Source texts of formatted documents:

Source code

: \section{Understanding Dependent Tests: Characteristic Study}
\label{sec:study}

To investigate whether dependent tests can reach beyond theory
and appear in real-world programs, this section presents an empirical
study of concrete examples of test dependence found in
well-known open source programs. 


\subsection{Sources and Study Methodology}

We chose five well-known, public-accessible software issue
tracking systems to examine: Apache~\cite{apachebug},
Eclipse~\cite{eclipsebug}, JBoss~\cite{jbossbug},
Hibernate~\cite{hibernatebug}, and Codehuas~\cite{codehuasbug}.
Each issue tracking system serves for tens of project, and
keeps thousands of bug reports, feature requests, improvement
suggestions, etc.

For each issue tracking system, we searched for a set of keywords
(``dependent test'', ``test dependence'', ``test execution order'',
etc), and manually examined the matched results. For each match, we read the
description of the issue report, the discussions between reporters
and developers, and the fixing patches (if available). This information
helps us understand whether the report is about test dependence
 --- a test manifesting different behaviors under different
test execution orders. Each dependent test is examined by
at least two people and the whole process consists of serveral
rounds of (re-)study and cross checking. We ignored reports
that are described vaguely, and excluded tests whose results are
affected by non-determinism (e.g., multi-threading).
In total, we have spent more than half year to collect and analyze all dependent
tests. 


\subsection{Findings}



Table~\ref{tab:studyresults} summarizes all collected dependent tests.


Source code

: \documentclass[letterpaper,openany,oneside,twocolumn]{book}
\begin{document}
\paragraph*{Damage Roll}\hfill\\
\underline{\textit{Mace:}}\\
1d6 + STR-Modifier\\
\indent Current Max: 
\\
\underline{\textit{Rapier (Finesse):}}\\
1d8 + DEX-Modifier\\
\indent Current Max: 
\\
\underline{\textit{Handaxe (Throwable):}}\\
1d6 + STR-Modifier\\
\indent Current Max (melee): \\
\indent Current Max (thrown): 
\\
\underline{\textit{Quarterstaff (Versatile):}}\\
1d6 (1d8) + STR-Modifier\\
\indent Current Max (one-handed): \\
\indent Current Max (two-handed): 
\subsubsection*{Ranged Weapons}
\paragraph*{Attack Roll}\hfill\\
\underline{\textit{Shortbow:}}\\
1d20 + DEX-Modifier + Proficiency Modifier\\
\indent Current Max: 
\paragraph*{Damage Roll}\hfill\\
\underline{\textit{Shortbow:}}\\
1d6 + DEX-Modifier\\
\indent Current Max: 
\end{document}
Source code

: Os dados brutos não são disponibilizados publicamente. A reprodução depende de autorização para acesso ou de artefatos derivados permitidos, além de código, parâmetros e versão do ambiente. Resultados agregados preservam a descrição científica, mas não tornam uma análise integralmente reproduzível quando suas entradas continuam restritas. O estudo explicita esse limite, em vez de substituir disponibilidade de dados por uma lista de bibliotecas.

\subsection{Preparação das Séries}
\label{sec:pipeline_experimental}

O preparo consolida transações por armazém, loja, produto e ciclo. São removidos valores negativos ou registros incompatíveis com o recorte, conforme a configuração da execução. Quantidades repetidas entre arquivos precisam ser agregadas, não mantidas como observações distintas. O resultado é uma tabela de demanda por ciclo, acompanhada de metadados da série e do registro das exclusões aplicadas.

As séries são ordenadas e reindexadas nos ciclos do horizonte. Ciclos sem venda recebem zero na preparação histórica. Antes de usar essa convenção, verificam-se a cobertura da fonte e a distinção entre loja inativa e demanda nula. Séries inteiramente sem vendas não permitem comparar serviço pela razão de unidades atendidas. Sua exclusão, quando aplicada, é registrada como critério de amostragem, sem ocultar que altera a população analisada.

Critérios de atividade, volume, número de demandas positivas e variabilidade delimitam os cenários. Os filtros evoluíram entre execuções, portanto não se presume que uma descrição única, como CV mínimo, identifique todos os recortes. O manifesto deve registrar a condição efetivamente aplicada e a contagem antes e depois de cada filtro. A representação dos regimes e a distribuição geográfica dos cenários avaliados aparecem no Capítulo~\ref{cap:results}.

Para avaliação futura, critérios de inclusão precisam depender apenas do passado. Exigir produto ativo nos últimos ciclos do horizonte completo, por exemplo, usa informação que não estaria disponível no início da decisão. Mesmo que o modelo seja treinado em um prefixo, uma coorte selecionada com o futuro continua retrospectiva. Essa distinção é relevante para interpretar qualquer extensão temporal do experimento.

| ASSIGNMENT |
Nothing but an exact copy of the lines from the start of the entries through the line containing "well-known open source programs." belongs in the response.

| SOLUTION FOR THIS EXERCISE |
Source code

: \section{Understanding Dependent Tests: Characteristic Study}
\label{sec:study}

To investigate whether dependent tests can reach beyond theory
and appear in real-world programs, this section presents an empirical
study of concrete examples of test dependence found in
well-known open source programs. 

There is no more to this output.